The data
Segment Open

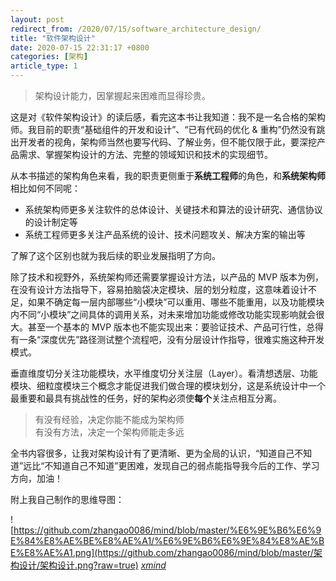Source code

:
 ```yaml
---
layout: post
redirect_from: /2020/07/15/software_architecture_design/
title: "软件架构设计"
date: 2020-07-15 22:31:17 +0800
categories: [架构]
article_type: 1
---
```


>  架构设计能力，因掌握起来困难而显得珍贵。

这是对《软件架构设计》的读后感，看完这本书让我知道：我不是一名合格的架构师。我目前的职责“基础组件的开发和设计”、“已有代码的优化 & 重构”仍然没有跳出开发者的视角，架构师当然也要写代码、了解业务，但不能仅限于此，要深挖产品需求、掌握架构设计的方法、完整的领域知识和技术的实现细节。


从本书描述的架构角色来看，我的职责更侧重于**系统工程师**的角色，和**系统架构师**相比如何不同呢：

- 系统架构师更多关注软件的总体设计、关键技术和算法的设计研究、通信协议的设计制定等
- 系统工程师更多关注产品系统的设计、技术问题攻关、解决方案的输出等

了解了这个区别也就为我后续的职业发展指明了方向。

除了技术和视野外，系统架构师还需要掌握设计方法，以产品的 MVP 版本为例，在没有设计方法指导下，容易拍脑袋决定模块、层的划分粒度，这意味着设计不足，如果不确定每一层内部哪些“小模块”可以重用、哪些不能重用，以及功能模块内不同“小模块”之间具体的调用关系，对未来增加功能或修改功能实现影响就会很大。甚至一个基本的 MVP 版本也不能实现出来：要验证技术、产品可行性，总得有一条“深度优先”路径测试整个流程吧，没有分层设计作指导，很难实施这种开发模式。

垂直维度切分关注功能模块，水平维度切分关注层（Layer）。看清想透层、功能模块、细粒度模块三个概念才能促进我们做合理的模块划分，这是系统设计中一个最重要和最具有挑战性的任务，好的架构必须使**每个**关注点相互分离。

>  有没有经验，决定你能不能成为架构师  
>  有没有方法，决定一个架构师能走多远

全书内容很多，让我对架构设计有了更清晰、更为全局的认识，“知道自己不知道”远比“不知道自己不知道”更困难，发现自己的弱点能指导我今后的工作、学习方向，加油！

附上我自己制作的思维导图：

![https://github.com/zhangao0086/mind/blob/master/%E6%9E%B6%E6%9E%84%E8%AE%BE%E8%AE%A1/%E6%9E%B6%E6%9E%84%E8%AE%BE%E8%AE%A1.png](https://github.com/zhangao0086/mind/blob/master/架构设计/架构设计.png?raw=true)
*[xmind](https://github.com/zhangao0086/mind/blob/master/架构设计/)*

Segment Closed

Exercise prompt
Copy each line of the data that contains the word "blob", leaving the other lines out.

Answer to this task
![https://github.com/zhangao0086/mind/blob/master/%E6%9E%B6%E6%9E%84%E8%AE%BE%E8%AE%A1/%E6%9E%B6%E6%9E%84%E8%AE%BE%E8%AE%A1.png](https://github.com/zhangao0086/mind/blob/master/架构设计/架构设计.png?raw=true)
*[xmind](https://github.com/zhangao0086/mind/blob/master/架构设计/)*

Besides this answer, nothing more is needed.